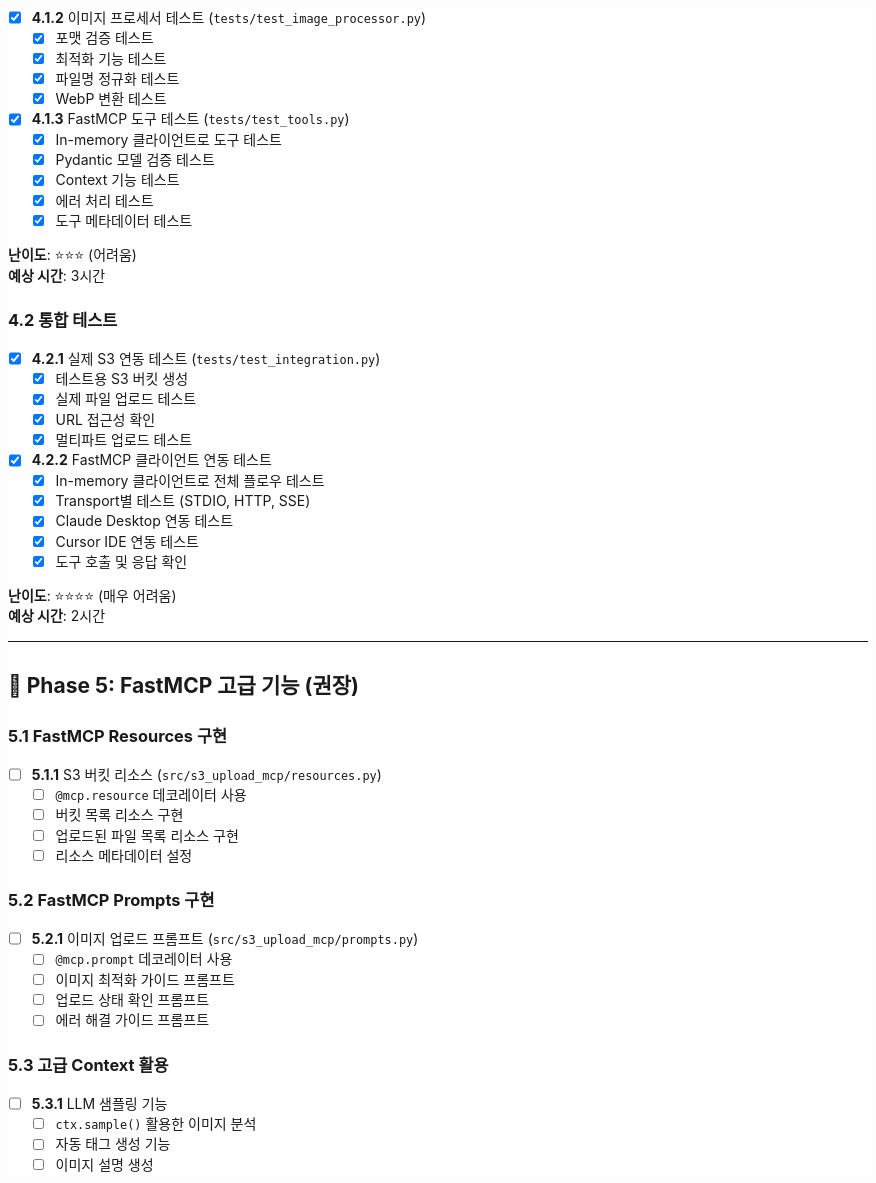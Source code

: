 - [x] **4.1.2** 이미지 프로세서 테스트 (`tests/test_image_processor.py`)
  - [x] 포맷 검증 테스트
  - [x] 최적화 기능 테스트
  - [x] 파일명 정규화 테스트
  - [x] WebP 변환 테스트

- [x] **4.1.3** FastMCP 도구 테스트 (`tests/test_tools.py`)
  - [x] In-memory 클라이언트로 도구 테스트
  - [x] Pydantic 모델 검증 테스트
  - [x] Context 기능 테스트
  - [x] 에러 처리 테스트
  - [x] 도구 메타데이터 테스트

**난이도**: ⭐⭐⭐ (어려움)  
**예상 시간**: 3시간

### 4.2 통합 테스트
- [x] **4.2.1** 실제 S3 연동 테스트 (`tests/test_integration.py`)
  - [x] 테스트용 S3 버킷 생성
  - [x] 실제 파일 업로드 테스트
  - [x] URL 접근성 확인
  - [x] 멀티파트 업로드 테스트

- [x] **4.2.2** FastMCP 클라이언트 연동 테스트
  - [x] In-memory 클라이언트로 전체 플로우 테스트
  - [x] Transport별 테스트 (STDIO, HTTP, SSE)
  - [x] Claude Desktop 연동 테스트
  - [x] Cursor IDE 연동 테스트
  - [x] 도구 호출 및 응답 확인

**난이도**: ⭐⭐⭐⭐ (매우 어려움)  
**예상 시간**: 2시간

---

## 🚀 **Phase 5: FastMCP 고급 기능 (권장)**

### 5.1 FastMCP Resources 구현
- [ ] **5.1.1** S3 버킷 리소스 (`src/s3_upload_mcp/resources.py`)
  - [ ] `@mcp.resource` 데코레이터 사용
  - [ ] 버킷 목록 리소스 구현
  - [ ] 업로드된 파일 목록 리소스 구현
  - [ ] 리소스 메타데이터 설정

### 5.2 FastMCP Prompts 구현
- [ ] **5.2.1** 이미지 업로드 프롬프트 (`src/s3_upload_mcp/prompts.py`)
  - [ ] `@mcp.prompt` 데코레이터 사용
  - [ ] 이미지 최적화 가이드 프롬프트
  - [ ] 업로드 상태 확인 프롬프트
  - [ ] 에러 해결 가이드 프롬프트

### 5.3 고급 Context 활용
- [ ] **5.3.1** LLM 샘플링 기능
  - [ ] `ctx.sample()` 활용한 이미지 분석
  - [ ] 자동 태그 생성 기능
  - [ ] 이미지 설명 생성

▶ _Exercise brief_: Scan the data for lines with the word "프롬프트". Report only how many there are.

▶ _Solution_: 4